• [Required action]
Copy the lines from the start of the records below through the line containing "Queries (External Data)](#external-data)を参照してください。|", both included, and leave out the pictures.

++++ Dataset extract

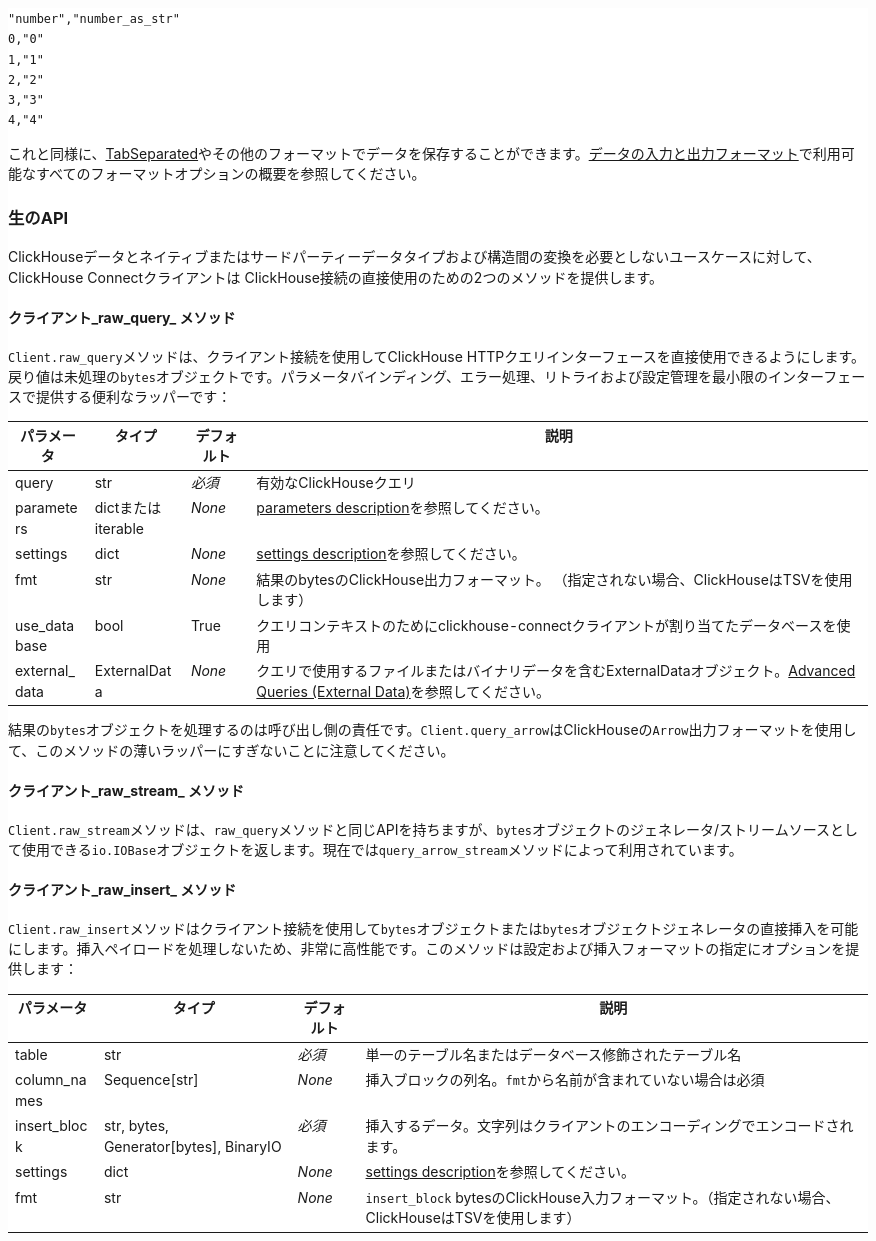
 ```csv
"number","number_as_str"
0,"0"
1,"1"
2,"2"
3,"3"
4,"4"
```

これと同様に、[TabSeparated](https://clickhouse.com/docs/ja/interfaces/formats#tabseparated)やその他のフォーマットでデータを保存することができます。[データの入力と出力フォーマット](https://clickhouse.com/docs/ja/interfaces/formats)で利用可能なすべてのフォーマットオプションの概要を参照してください。

### 生のAPI

ClickHouseデータとネイティブまたはサードパーティーデータタイプおよび構造間の変換を必要としないユースケースに対して、ClickHouse Connectクライアントは ClickHouse接続の直接使用のための2つのメソッドを提供します。

#### クライアント_raw_query_ メソッド

`Client.raw_query`メソッドは、クライアント接続を使用してClickHouse HTTPクエリインターフェースを直接使用できるようにします。戻り値は未処理の`bytes`オブジェクトです。パラメータバインディング、エラー処理、リトライおよび設定管理を最小限のインターフェースで提供する便利なラッパーです：

| パラメータ        | タイプ             | デフォルト    | 説明                                                                                                      |
|---------------|------------------|------------|----------------------------------------------------------------------------------------------------------|
| query         | str              | *必須*     | 有効なClickHouseクエリ                                                                                     |
| parameters    | dictまたはiterable | *None*     | [parameters description](#parameters-argument)を参照してください。                                         |
| settings      | dict             | *None*     | [settings description](#settings-argument)を参照してください。                                           |                                                                                                                                                |
| fmt           | str              | *None*     | 結果のbytesのClickHouse出力フォーマット。 （指定されない場合、ClickHouseはTSVを使用します）            |
| use_database  | bool             | True       | クエリコンテキストのためにclickhouse-connectクライアントが割り当てたデータベースを使用                    |
| external_data | ExternalData     | *None*     | クエリで使用するファイルまたはバイナリデータを含むExternalDataオブジェクト。[Advanced Queries (External Data)](#external-data)を参照してください。|

結果の`bytes`オブジェクトを処理するのは呼び出し側の責任です。`Client.query_arrow`はClickHouseの`Arrow`出力フォーマットを使用して、このメソッドの薄いラッパーにすぎないことに注意してください。

#### クライアント_raw_stream_ メソッド

`Client.raw_stream`メソッドは、`raw_query`メソッドと同じAPIを持ちますが、`bytes`オブジェクトのジェネレータ/ストリームソースとして使用できる`io.IOBase`オブジェクトを返します。現在では`query_arrow_stream`メソッドによって利用されています。

#### クライアント_raw_insert_ メソッド

`Client.raw_insert`メソッドはクライアント接続を使用して`bytes`オブジェクトまたは`bytes`オブジェクトジェネレータの直接挿入を可能にします。挿入ペイロードを処理しないため、非常に高性能です。このメソッドは設定および挿入フォーマットの指定にオプションを提供します：

| パラメータ       | タイプ                                   | デフォルト    | 説明                                                                                       |
|--------------|----------------------------------------|------------|-------------------------------------------------------------------------------------------|
| table        | str                                    | *必須*     | 単一のテーブル名またはデータベース修飾されたテーブル名                                    |
| column_names | Sequence[str]                          | *None*     | 挿入ブロックの列名。`fmt`から名前が含まれていない場合は必須                               |
| insert_block | str, bytes, Generator[bytes], BinaryIO | *必須*     | 挿入するデータ。文字列はクライアントのエンコーディングでエンコードされます。                           |
| settings     | dict                                   | *None*     | [settings description](#settings-argument)を参照してください。                            |                                                                                                                                                |
| fmt          | str                                    | *None*     | `insert_block` bytesのClickHouse入力フォーマット。（指定されない場合、ClickHouseはTSVを使用します） |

++++++++

• [Solution for this task]
 ```csv
"number","number_as_str"
0,"0"
1,"1"
2,"2"
3,"3"
4,"4"
```

これと同様に、[TabSeparated](https://clickhouse.com/docs/ja/interfaces/formats#tabseparated)やその他のフォーマットでデータを保存することができます。[データの入力と出力フォーマット](https://clickhouse.com/docs/ja/interfaces/formats)で利用可能なすべてのフォーマットオプションの概要を参照してください。

### 生のAPI

ClickHouseデータとネイティブまたはサードパーティーデータタイプおよび構造間の変換を必要としないユースケースに対して、ClickHouse Connectクライアントは ClickHouse接続の直接使用のための2つのメソッドを提供します。

#### クライアント_raw_query_ メソッド

`Client.raw_query`メソッドは、クライアント接続を使用してClickHouse HTTPクエリインターフェースを直接使用できるようにします。戻り値は未処理の`bytes`オブジェクトです。パラメータバインディング、エラー処理、リトライおよび設定管理を最小限のインターフェースで提供する便利なラッパーです：

| パラメータ        | タイプ             | デフォルト    | 説明                                                                                                      |
|---------------|------------------|------------|----------------------------------------------------------------------------------------------------------|
| query         | str              | *必須*     | 有効なClickHouseクエリ                                                                                     |
| parameters    | dictまたはiterable | *None*     | [parameters description](#parameters-argument)を参照してください。                                         |
| settings      | dict             | *None*     | [settings description](#settings-argument)を参照してください。                                           |                                                                                                                                                |
| fmt           | str              | *None*     | 結果のbytesのClickHouse出力フォーマット。 （指定されない場合、ClickHouseはTSVを使用します）            |
| use_database  | bool             | True       | クエリコンテキストのためにclickhouse-connectクライアントが割り当てたデータベースを使用                    |
| external_data | ExternalData     | *None*     | クエリで使用するファイルまたはバイナリデータを含むExternalDataオブジェクト。[Advanced Queries (External Data)](#external-data)を参照してください。|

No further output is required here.